With the Australian arm of Bridgecorp following its Kiwi subsidiary into administration, ASIC is facing the further embarrassment of more high-yield debenture collapses just waiting to happen.

While Bridgecorp was bad enough to ASIC to stop it raising new funds here, its Kiwi arm carried a three-and-a-half star “investment grade” rating from Property Investment Research – the firm that claims to be the leader in this particular end of the credit rating business.

It’s ASIC’s professed hope that having debenture issuers rated would clean up the industry’s grubby act, but it looks like not much more than hope.

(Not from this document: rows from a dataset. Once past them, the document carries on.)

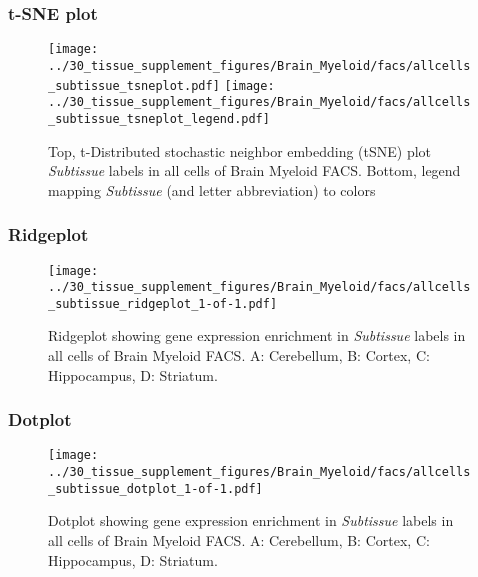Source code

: \clearpage
\subsubsection{t-SNE plot}
\begin{figure}[h]
\centering
\texttt{[image: ../30\_tissue\_supplement\_figures/Brain\_Myeloid/facs/allcells\_subtissue\_tsneplot.pdf]}
\texttt{[image: ../30\_tissue\_supplement\_figures/Brain\_Myeloid/facs/allcells\_subtissue\_tsneplot\_legend.pdf]}
\caption{Top, t-Distributed stochastic neighbor embedding (tSNE) plot  \emph{Subtissue} labels in all cells of Brain Myeloid FACS. Bottom, legend mapping \emph{Subtissue} (and letter abbreviation) to colors}
\end{figure}


\clearpage

\subsubsection{Ridgeplot}
\begin{figure}[h]
\centering
\texttt{[image: ../30\_tissue\_supplement\_figures/Brain\_Myeloid/facs/allcells\_subtissue\_ridgeplot\_1-of-1.pdf]}

\caption{ Ridgeplot  showing gene expression enrichment in \emph{Subtissue} labels in all cells of Brain Myeloid FACS. A: Cerebellum, B: Cortex, C: Hippocampus, D: Striatum.}
\end{figure}


\clearpage

\subsubsection{Dotplot}
\begin{figure}[h]
\centering
\texttt{[image: ../30\_tissue\_supplement\_figures/Brain\_Myeloid/facs/allcells\_subtissue\_dotplot\_1-of-1.pdf]}

\caption{ Dotplot  showing gene expression enrichment in \emph{Subtissue} labels in all cells of Brain Myeloid FACS. A: Cerebellum, B: Cortex, C: Hippocampus, D: Striatum.}
\end{figure}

I interviewed the founder and managing director of PIR, Richard Cruickshank, for a Eureka Report story yesterday. He makes the point that development finance is inherently risky and that ratings agencies can’t remove that risk.

But what’s worse than the rated entities that get into trouble is why 83 (ASIC’s number) remain unrated and unlisted.

Cruickshank says some outfits are so bad, PIR won’t take their fees to conduct the research to give them a rating. And we never find out about those who are researched but return a non-investment rating – they’re not published.

“We not being paid to flag risk to the general public and then risk getting sued,” Cruickshank said.

“We’re not public servants.”

Cruickshank could not give a number for how outfits his firm has declined to rate or given a non-investment grade rating, but said there were “quite a few” in both categories.

No, I guess the high-yield debenture market really isn’t for most folks – including Tony D’Aloisio at ASIC.